Потом долго и нудно говорил Урядов, но я его не очень слушала. Он вещал что-то про опоздания, про отсутствие дисциплины, про выговора. Но это все было явно не то, чего жаждали услышать уши обиженной мною Киры. Ничуть не смущаясь, она заткнула фонтан Урядовского красноречия своей репликой.
– Но это еще не все. Скажите, Георгий Юрьевич, правление проинформировало вас о повышении Пушкаревой из секретарш сразу в помощники президента?
– Нет!
– Вот! Я бы очень попросила вас, Екатерина Валерьевна, воздерживаться от комментариев о несуществующем повышении.
Яд сочился из каждого ее слова, а это «Екатерина Валерьевна» было сказано с таким сарказмом, словно у таких, как я не может и вовсе быть отчества. И то правда, разве холопам отчества полагались? Наверно именно поэтому я снова и не сдержалась.
– Кира Юрьевна, вам ведь, как никому известно, что мое повышение не вымышлено. Вам же полчаса назад об этом сказал Андрей Павлович. – я думала только о том, чтобы не заплакать, может поэтому мне и удалось выдавить из себя эту фразу. Правда шепотом, но все же удалось.
– Ты хочешь сказать, что я лгу? Нет, дорогая Екатерина Валерьевна, это вы лжете. Запомните, пока вас не утвердили в новой должности члены правления, ваше повышение является плодом вашего больного воображения. А вот ваши угрозы в адрес Виктории – это реальность.
Что тут началось… Девочки грудью встали на мою защиту. Перебивая друг друга, крича и плача, они стали рассказывать Кире, что я никак не оскорбляла Клочкову, что это она сама умудрилась всех оскорбить, а они только в ответ на ее оскорбления отвечали той же монетой. Но что-то услышать может только желающий слушать. Кира слушать ничего не желала. Она уже заранее и дело рассмотрела и приговор удобный для себя вынесла.
– Тихо, – очень жестко сказала Кира Юрьевна, – вы знаете, мои дорогие, гордиться вам нечем. Если вы все нападали на Клочкову, значит у всех и будет выговор. А может и увольнение.
У меня потемнело в глазах… Маша Тропинкина, секретарша с ресепшен, мать одиночка потеряет работу? И кто будет кормить ее сына? И Светлана? У нее же двое детей! Или Танечка? Танечка, которая помогла мне устроиться на работу, сейчас из-за меня должна лишиться своей работы? Нет! Этого не будет! Кире нужна только моя голова! Пусть получает!

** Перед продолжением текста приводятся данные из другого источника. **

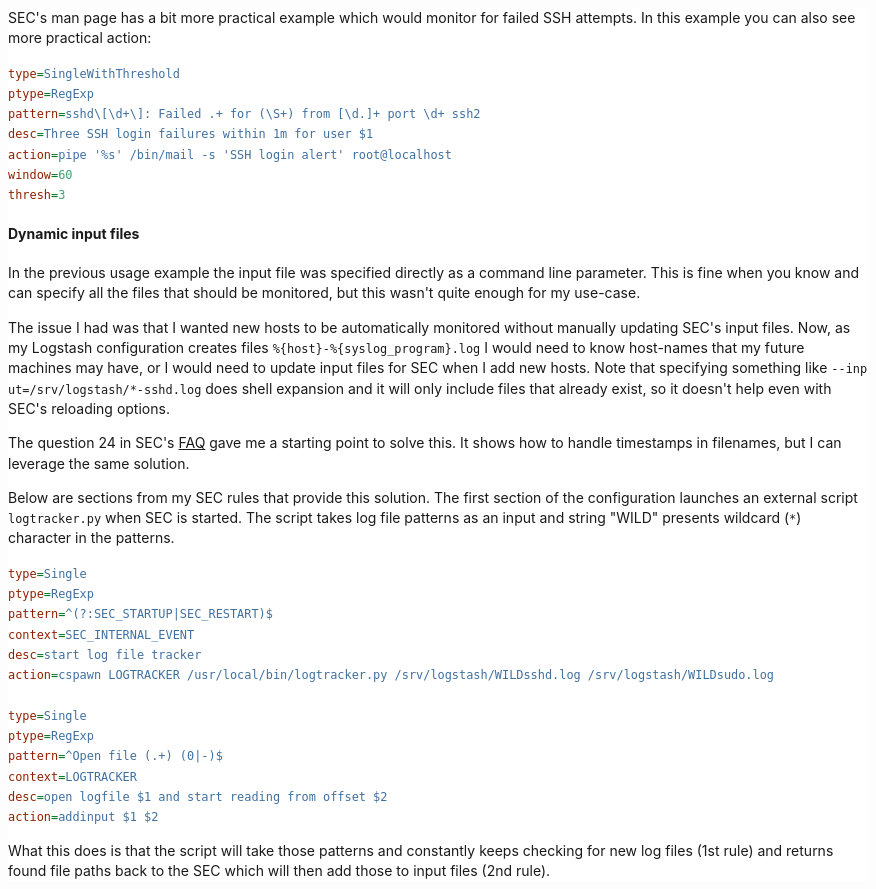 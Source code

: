 SEC's man page has a bit more practical example which would monitor for failed SSH attempts. In this example you can also see more practical action:

```ini
type=SingleWithThreshold
ptype=RegExp
pattern=sshd\[\d+\]: Failed .+ for (\S+) from [\d.]+ port \d+ ssh2
desc=Three SSH login failures within 1m for user $1
action=pipe '%s' /bin/mail -s 'SSH login alert' root@localhost
window=60
thresh=3 
```

#### Dynamic input files

In the previous usage example the input file was specified directly as a command line parameter. This is fine when you know and can specify all the files that should be monitored, but this wasn't quite enough for my use-case.

The issue I had was that I wanted new hosts to be automatically monitored without manually updating SEC's input files. Now, as my Logstash configuration creates files `%{host}-%{syslog_program}.log` I would need to know host-names that my future machines may have, or I would need to update input files for SEC when I add new hosts. Note that specifying something like `--input=/srv/logstash/*-sshd.log` does shell expansion and it will only include files that already exist, so it doesn't help even with SEC's reloading options.

The question 24 in SEC's [FAQ](https://simple-evcorr.github.io/FAQ.html#24) gave me a starting point to solve this. It shows how to handle timestamps in filenames, but I can leverage the same solution.

Below are sections from my SEC rules that provide this solution.
The first section of the configuration launches an external script `logtracker.py` when SEC is started. The script takes log file patterns as an input and string "WILD" presents wildcard (`*`) character in the patterns. 

```ini
type=Single
ptype=RegExp
pattern=^(?:SEC_STARTUP|SEC_RESTART)$
context=SEC_INTERNAL_EVENT
desc=start log file tracker
action=cspawn LOGTRACKER /usr/local/bin/logtracker.py /srv/logstash/WILDsshd.log /srv/logstash/WILDsudo.log

type=Single
ptype=RegExp
pattern=^Open file (.+) (0|-)$
context=LOGTRACKER
desc=open logfile $1 and start reading from offset $2
action=addinput $1 $2
```

What this does is that the script will take those patterns and constantly keeps checking for new log files (1st rule) and returns found file paths back to the SEC which will then add those to input files (2nd rule).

– Нет! – закричала я. – Увольняйте только меня. Я прошу никого не трогать!
Двери из президентского кабинета в конференц-зал распахнулись и Андрей Павлович деловой походкой ворвался на наше совещание-головомойку. Этого Кира никак не ожидала.
– Вы позволите мне поучаствовать? – с иронией и скрытым гневом в голосе спросил он.
– Андрей, мы работаем с персоналом. Я не думаю, что тебе нужно заниматься подобными вещами. У тебя и так слишком много работы, – Кире очень не хотелось терять лицо.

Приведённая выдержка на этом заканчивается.